The terrible war between the Singhalese government and the Tamil Tigers ended, in appalling bloodshed, two years ago, so tourism is firmly on the increase, and mothers can sleep soundly at night at last. (The conflict was concentrated in the far north but the capital Colombo became a target for what are now somewhat grimly regarded as the world's pioneer suicide bombers.)
The president Mahinda Rajapaksa has distinctly despotic tendencies and there are still several tens of thousand people in the north who have yet to find a permanent home and also have to cope with landmines, many of them dislodged in the recent floods. I was grateful for a thorough briefing from the London branch of PEN, the international writers' organisation, before I set off, but PEN was adamant that it was better to go the Festival and engage with the Singhalese than to boycott it as one writer, Damon Galgut of South Africa, decided to at the last minute on the grounds that there were curbs on free speech in Sri Lanka. It is true that some particularly critical reporters have, shockingly, simply disappeared. But I suspect Galgut would have been impressed by the uninhibited fire and vitriol expressed by the audience at the opening session of the Festival on the topic of post-war trauma, chaired by Bridget Kendall for the BBC World Service.
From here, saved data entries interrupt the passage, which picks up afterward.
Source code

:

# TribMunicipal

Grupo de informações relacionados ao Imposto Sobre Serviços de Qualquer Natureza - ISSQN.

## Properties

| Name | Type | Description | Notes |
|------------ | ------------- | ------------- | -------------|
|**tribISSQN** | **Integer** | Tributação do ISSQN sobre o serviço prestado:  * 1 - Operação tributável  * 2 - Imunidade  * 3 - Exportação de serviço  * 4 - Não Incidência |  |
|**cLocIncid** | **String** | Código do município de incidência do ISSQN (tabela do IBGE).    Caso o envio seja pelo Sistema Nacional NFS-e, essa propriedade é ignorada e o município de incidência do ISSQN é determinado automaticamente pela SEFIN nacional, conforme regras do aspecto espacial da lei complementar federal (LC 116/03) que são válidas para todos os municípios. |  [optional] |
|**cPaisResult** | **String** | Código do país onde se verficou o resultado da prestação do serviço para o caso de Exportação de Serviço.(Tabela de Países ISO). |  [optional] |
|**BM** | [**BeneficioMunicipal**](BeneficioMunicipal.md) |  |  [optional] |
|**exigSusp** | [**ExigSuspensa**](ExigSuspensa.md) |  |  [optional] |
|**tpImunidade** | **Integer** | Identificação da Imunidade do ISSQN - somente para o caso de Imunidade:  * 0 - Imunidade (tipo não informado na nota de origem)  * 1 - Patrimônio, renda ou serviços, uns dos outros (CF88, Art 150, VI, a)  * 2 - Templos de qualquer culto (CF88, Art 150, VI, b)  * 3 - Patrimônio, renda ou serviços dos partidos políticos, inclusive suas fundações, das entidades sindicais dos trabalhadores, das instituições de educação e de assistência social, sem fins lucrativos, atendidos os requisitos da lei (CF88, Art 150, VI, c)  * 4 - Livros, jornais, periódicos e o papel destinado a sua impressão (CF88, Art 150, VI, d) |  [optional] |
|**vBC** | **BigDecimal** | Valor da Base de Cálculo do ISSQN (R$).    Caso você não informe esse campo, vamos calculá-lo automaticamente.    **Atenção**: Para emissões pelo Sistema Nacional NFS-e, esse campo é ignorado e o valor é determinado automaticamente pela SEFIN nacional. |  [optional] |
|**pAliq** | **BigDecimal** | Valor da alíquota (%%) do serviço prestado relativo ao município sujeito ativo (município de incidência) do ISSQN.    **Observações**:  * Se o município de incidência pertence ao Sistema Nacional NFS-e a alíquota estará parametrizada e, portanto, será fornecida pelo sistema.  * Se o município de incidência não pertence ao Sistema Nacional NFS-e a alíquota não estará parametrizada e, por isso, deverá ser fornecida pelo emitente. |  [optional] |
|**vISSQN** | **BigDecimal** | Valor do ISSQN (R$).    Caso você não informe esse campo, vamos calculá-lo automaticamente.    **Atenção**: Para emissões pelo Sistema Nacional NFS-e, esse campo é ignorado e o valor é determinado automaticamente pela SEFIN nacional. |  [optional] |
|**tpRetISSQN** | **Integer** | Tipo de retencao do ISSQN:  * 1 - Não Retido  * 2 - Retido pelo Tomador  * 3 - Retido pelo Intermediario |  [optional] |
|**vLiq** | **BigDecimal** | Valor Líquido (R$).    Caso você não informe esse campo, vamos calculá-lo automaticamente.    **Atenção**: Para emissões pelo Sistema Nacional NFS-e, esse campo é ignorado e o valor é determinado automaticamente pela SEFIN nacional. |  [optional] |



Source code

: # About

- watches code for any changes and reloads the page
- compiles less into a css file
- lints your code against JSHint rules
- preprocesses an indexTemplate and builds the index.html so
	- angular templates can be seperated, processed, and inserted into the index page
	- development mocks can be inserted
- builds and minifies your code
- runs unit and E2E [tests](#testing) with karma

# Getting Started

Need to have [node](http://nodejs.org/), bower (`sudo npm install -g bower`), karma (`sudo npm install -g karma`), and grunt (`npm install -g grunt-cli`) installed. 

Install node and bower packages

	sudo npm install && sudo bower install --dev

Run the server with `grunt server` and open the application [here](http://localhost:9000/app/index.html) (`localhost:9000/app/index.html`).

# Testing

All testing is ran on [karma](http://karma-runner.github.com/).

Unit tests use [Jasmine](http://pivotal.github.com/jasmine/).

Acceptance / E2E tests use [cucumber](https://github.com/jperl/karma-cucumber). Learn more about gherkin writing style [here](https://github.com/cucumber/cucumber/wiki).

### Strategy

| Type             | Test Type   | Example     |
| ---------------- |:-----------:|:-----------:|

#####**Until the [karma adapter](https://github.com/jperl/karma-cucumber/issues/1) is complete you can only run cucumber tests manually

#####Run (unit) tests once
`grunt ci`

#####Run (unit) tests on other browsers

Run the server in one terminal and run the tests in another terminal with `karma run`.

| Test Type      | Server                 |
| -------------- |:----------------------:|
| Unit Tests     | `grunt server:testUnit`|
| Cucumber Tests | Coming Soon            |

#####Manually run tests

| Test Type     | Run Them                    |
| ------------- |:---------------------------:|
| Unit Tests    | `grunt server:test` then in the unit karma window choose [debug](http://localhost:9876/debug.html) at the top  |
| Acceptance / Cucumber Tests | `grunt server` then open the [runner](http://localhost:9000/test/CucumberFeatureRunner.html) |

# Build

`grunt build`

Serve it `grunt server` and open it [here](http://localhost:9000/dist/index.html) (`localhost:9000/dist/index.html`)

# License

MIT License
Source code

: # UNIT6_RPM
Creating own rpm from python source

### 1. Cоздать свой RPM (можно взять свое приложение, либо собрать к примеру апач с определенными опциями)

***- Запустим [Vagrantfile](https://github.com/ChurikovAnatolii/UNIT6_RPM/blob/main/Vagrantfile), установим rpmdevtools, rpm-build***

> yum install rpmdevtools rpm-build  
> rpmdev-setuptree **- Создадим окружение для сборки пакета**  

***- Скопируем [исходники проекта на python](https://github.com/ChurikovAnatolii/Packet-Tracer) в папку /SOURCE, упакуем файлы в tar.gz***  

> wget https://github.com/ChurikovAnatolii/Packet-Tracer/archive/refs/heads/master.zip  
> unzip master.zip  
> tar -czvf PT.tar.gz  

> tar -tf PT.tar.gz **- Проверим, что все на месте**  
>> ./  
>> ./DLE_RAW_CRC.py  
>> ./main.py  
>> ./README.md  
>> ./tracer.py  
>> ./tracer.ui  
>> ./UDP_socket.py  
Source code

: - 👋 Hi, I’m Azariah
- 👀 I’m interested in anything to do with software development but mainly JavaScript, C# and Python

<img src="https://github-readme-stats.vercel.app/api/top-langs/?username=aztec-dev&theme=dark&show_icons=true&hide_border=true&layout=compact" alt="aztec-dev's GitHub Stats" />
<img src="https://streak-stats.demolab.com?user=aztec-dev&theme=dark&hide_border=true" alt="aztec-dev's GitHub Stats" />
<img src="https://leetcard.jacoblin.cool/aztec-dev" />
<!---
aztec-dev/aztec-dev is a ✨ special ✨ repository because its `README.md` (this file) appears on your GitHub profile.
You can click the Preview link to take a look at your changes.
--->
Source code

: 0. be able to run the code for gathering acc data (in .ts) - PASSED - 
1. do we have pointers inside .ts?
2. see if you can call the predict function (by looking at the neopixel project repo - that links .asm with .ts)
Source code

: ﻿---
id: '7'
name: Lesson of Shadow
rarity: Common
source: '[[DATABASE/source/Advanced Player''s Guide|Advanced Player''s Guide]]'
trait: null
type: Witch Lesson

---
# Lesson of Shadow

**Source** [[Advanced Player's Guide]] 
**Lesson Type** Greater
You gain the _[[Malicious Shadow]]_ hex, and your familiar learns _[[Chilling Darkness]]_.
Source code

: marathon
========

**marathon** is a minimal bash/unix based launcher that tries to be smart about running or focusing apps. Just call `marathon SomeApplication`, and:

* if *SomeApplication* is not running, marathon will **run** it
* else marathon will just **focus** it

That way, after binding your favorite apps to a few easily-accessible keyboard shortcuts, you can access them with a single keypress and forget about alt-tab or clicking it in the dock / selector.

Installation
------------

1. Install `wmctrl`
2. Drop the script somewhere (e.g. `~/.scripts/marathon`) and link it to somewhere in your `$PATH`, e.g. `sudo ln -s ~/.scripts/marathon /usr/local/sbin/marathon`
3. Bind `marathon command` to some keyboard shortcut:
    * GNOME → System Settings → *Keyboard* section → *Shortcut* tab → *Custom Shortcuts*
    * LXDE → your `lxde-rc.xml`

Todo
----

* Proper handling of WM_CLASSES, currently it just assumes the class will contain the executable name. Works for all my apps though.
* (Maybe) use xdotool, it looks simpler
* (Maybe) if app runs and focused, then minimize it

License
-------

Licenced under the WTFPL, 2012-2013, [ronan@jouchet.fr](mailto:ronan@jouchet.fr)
I am ashamed to report that I felt no trauma at all the whole time I was there. Apart from the sadness associated with the memorials to the terrible tsunami in December 2004, it was blissful. The island is particularly green and beautiful, sandy beaches fringed with tall coconut palms and with bright green paddy fields in the interior. Temperatures vary delightfully between low and high twenties Celsius year-round. Perhaps because this is the year of La Niña, rainfall has been particularly high this year and we saw heavy rain most days during the last half of our stay, even though such downpours are meant to be concentrated in the monsoon season of May to July. June is the quietest month for the island's increasing number of stunning places to stay.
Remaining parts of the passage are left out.